The production is said to be full of humour, singing and overall talent. 

Wright, who directs alongside Catherine Saysell, said the production was going to be great because of the involvement of everyone.  

"We have fantastic kids in Hawera," she said. 

"And we have a fantastic community of people working together." 

Wright said the cast of about 80, with over 100 students involved backstage, was made up of a range of performers from their first year at high school, to ex-students.

Not to mention the community involvement. 

"There are people in the community that don't even have kids at school that we have affiliations with," Wright said. 

Cath Mehrtens, whose children have left school, has been dubbed costumes and camp mum. 

Mehrtens said even coming from outside the school, "you get a real connection with of these kids". 
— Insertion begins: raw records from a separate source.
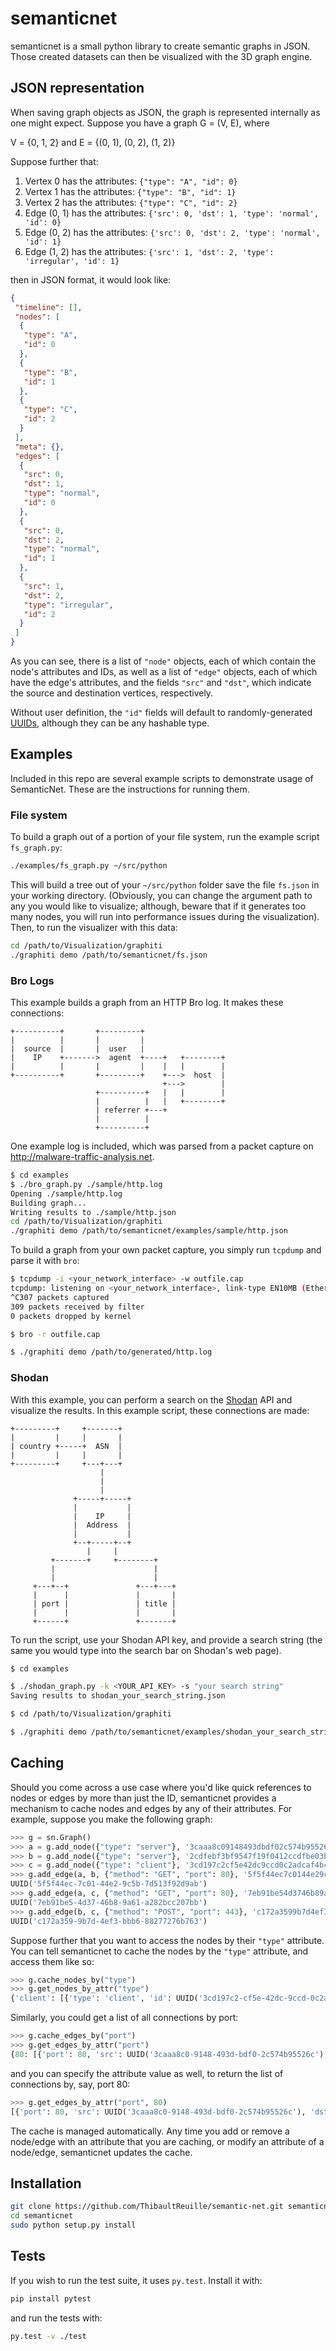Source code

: semanticnet
============

semanticnet is a small python library to create semantic graphs in JSON.
Those created datasets can then be visualized with the 3D graph engine.

## JSON representation
When saving graph objects as JSON, the graph is represented internally as one might expect.
Suppose you have a graph G = (V, E), where

V = {0, 1, 2} and
E = {(0, 1), (0, 2), (1, 2)}

Suppose further that:

1. Vertex 0 has the attributes: `{"type": "A", "id": 0}`
2. Vertex 1 has the attributes: `{"type": "B", "id": 1}`
3. Vertex 2 has the attributes: `{"type": "C", "id": 2}`
4. Edge (0, 1) has the attributes: `{'src': 0, 'dst': 1, 'type': 'normal', 'id': 0}`
5. Edge (0, 2) has the attributes: `{'src': 0, 'dst': 2, 'type': 'normal', 'id': 1}`
6. Edge (1, 2) has the attributes: `{'src': 1, 'dst': 2, 'type': 'irregular', 'id': 1}`

then in JSON format, it would look like:

```json
{
 "timeline": [], 
 "nodes": [
  {
   "type": "A", 
   "id": 0
  }, 
  {
   "type": "B", 
   "id": 1
  }, 
  {
   "type": "C", 
   "id": 2
  }
 ], 
 "meta": {}, 
 "edges": [
  {
   "src": 0, 
   "dst": 1, 
   "type": "normal", 
   "id": 0
  }, 
  {
   "src": 0, 
   "dst": 2, 
   "type": "normal", 
   "id": 1
  }, 
  {
   "src": 1, 
   "dst": 2, 
   "type": "irregular", 
   "id": 2
  }
 ]
}
```

As you can see, there is a list of `"node"` objects, each of which contain the node's attributes and IDs,
as well as a list of `"edge"` objects, each of which have the edge's attributes, and the fields `"src"` and `"dst"`,
which indicate the source and destination vertices, respectively.

Without user definition, the `"id"` fields will default to randomly-generated
[UUIDs](http://en.wikipedia.org/wiki/Globally_unique_identifier),
although they can be any hashable type.

## Examples
Included in this repo are several example scripts to demonstrate usage of SemanticNet. These are the
instructions for running them.

### File system
To build a graph out of a portion of your file system, run the example script `fs_graph.py`:

```sh
./examples/fs_graph.py ~/src/python
```

This will build a tree out of your `~/src/python` folder save the file `fs.json` in your working directory.
(Obviously, you can change the argument path to any you would like to visualize; although, beware that if
it generates too many nodes, you will run into performance issues during the visualization).
Then, to run the visualizer with this data:

```sh
cd /path/to/Visualization/graphiti
./graphiti demo /path/to/semanticnet/fs.json
```

### Bro Logs
This example builds a graph from an HTTP Bro log. It makes these connections:

```
+----------+       +---------+                  
|          |       |         |                  
|  source  |       |  user   |                  
|    IP    +------->  agent  +----+   +--------+
|          |       |         |    |   |        |
+----------+       +---------+    +--->  host  |
                                  +--->        |
                   +----------+   |   |        |
                   |          |   |   +--------+
                   | referrer +---+             
                   |          |                 
                   +----------+                 
```

One example log is included, which was parsed from a packet capture on http://malware-traffic-analysis.net.

```sh
$ cd examples
$ ./bro_graph.py ./sample/http.log
Opening ./sample/http.log
Building graph...
Writing results to ./sample/http.json
cd /path/to/Visualization/graphiti
./graphiti demo /path/to/semanticnet/examples/sample/http.json
```

To build a graph from your own packet capture, you simply run `tcpdump` and parse it with `bro`:

```sh
$ tcpdump -i <your_network_interface> -w outfile.cap
tcpdump: listening on <your_network_interface>, link-type EN10MB (Ethernet), capture size 65535 bytes
^C307 packets captured
309 packets received by filter
0 packets dropped by kernel

$ bro -r outfile.cap

$ ./graphiti demo /path/to/generated/http.log
```

### Shodan
With this example, you can perform a search on the [Shodan](http://www.shodanhq.com/) API and visualize
the results. In this example script, these connections are made:

```
+---------+     +-------+            
|         |     |       |            
| country +-----+  ASN  |            
|         |     |       |            
+---------+     +---+---+            
                    |                
                    |                
                    |                
              +-----+-----+          
              |           |          
              |    IP     |          
              |  Address  |          
              |           |          
              +--+-----+--+          
                 |     |             
         +-------+     +--------+    
         |                      |    
         |                      |    
     +---+--+               +---+---+
     |      |               |       |
     | port |               | title |
     |      |               |       |
     +------+               +-------+
```

To run the script, use your Shodan API key, and provide a search string (the same you would
type into the search bar on Shodan's web page).

```sh
$ cd examples

$ ./shodan_graph.py -k <YOUR_API_KEY> -s "your search string"
Saving results to shodan_your_search_string.json

$ cd /path/to/Visualization/graphiti

$ ./graphiti demo /path/to/semanticnet/examples/shodan_your_search_string.json
```

## Caching
Should you come across a use case where you'd like quick references to nodes or edges by more than just the ID,
semanticnet provides a mechanism to cache nodes and edges by any of their attributes. For example, suppose you make
the following graph:

```python
>>> g = sn.Graph()
>>> a = g.add_node({"type": "server"}, '3caaa8c09148493dbdf02c574b95526c')
>>> b = g.add_node({"type": "server"}, '2cdfebf3bf9547f19f0412ccdfbe03b7')
>>> c = g.add_node({"type": "client"}, '3cd197c2cf5e42dc9ccd0c2adcaf4bc2')
>>> g.add_edge(a, b, {"method": "GET", "port": 80}, '5f5f44ec7c0144e29c5b7d513f92d9ab')
UUID('5f5f44ec-7c01-44e2-9c5b-7d513f92d9ab')
>>> g.add_edge(a, c, {"method": "GET", "port": 80}, '7eb91be54d3746b89a61a282bcc207bb')
UUID('7eb91be5-4d37-46b8-9a61-a282bcc207bb')
>>> g.add_edge(b, c, {"method": "POST", "port": 443}, 'c172a3599b7d4ef3bbb688277276b763')
UUID('c172a359-9b7d-4ef3-bbb6-88277276b763')
```

Suppose further that you want to access the nodes by their `"type"` attribute. You can tell semanticnet to
cache the nodes by the `"type"` attribute, and access them like so:

```python
>>> g.cache_nodes_by("type")
>>> g.get_nodes_by_attr("type")
{'client': [{'type': 'client', 'id': UUID('3cd197c2-cf5e-42dc-9ccd-0c2adcaf4bc2')}], 'server': [{'type': 'server', 'id': UUID('2cdfebf3-bf95-47f1-9f04-12ccdfbe03b7')}, {'type': 'server', 'id': UUID('3caaa8c0-9148-493d-bdf0-2c574b95526c')}]}
```

Similarly, you could get a list of all connections by port:

```python
>>> g.cache_edges_by("port")
>>> g.get_edges_by_attr("port")
{80: [{'port': 80, 'src': UUID('3caaa8c0-9148-493d-bdf0-2c574b95526c'), 'dst': UUID('3cd197c2-cf5e-42dc-9ccd-0c2adcaf4bc2'), 'id': UUID('7eb91be5-4d37-46b8-9a61-a282bcc207bb'), 'method': 'GET'}, {'port': 80, 'src': UUID('3caaa8c0-9148-493d-bdf0-2c574b95526c'), 'dst': UUID('2cdfebf3-bf95-47f1-9f04-12ccdfbe03b7'), 'id': UUID('5f5f44ec-7c01-44e2-9c5b-7d513f92d9ab'), 'method': 'GET'}], 443: [{'port': 443, 'src': UUID('2cdfebf3-bf95-47f1-9f04-12ccdfbe03b7'), 'dst': UUID('3cd197c2-cf5e-42dc-9ccd-0c2adcaf4bc2'), 'id': UUID('c172a359-9b7d-4ef3-bbb6-88277276b763'), 'method': 'POST'}]}
```

and you can specify the attribute value as well, to return the list of connections by, say, port 80:

```python
>>> g.get_edges_by_attr("port", 80)
[{'port': 80, 'src': UUID('3caaa8c0-9148-493d-bdf0-2c574b95526c'), 'dst': UUID('3cd197c2-cf5e-42dc-9ccd-0c2adcaf4bc2'), 'id': UUID('7eb91be5-4d37-46b8-9a61-a282bcc207bb'), 'method': 'GET'}, {'port': 80, 'src': UUID('3caaa8c0-9148-493d-bdf0-2c574b95526c'), 'dst': UUID('2cdfebf3-bf95-47f1-9f04-12ccdfbe03b7'), 'id': UUID('5f5f44ec-7c01-44e2-9c5b-7d513f92d9ab'), 'method': 'GET'}]
```

The cache is managed automatically. Any time you add or remove a node/edge with an attribute that you are
caching, or modify an attribute of a node/edge, semanticnet updates the cache.

## Installation
```sh
git clone https://github.com/ThibaultReuille/semantic-net.git semanticnet
cd semanticnet
sudo python setup.py install
```

## Tests
If you wish to run the test suite, it uses `py.test`. Install it with:

```sh
pip install pytest
```

and run the tests with:

```sh
py.test -v ./test
```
Wright said productions like these are what students take away with them as memories. 

"This is the stuff kids remember from school, not that chemistry class that they sat in in whatever year," she said. 

"These songs, they'll never forget." 

Wright said she only remembered a couple of teachers from high school because she had a great connection with them. 

"But I can tell you every show I've ever been in and every role I've ever played, and I probably still could remember some of the lines," she said. 

The production will run for eight nights from June 28. Tickets are available from South Taranaki iSite: $25 for adults, and $15 for children and students and the ticket sales will cover all the costs. 

"We're not trying to make a profit, we're trying to put on a good show,"  Wright said.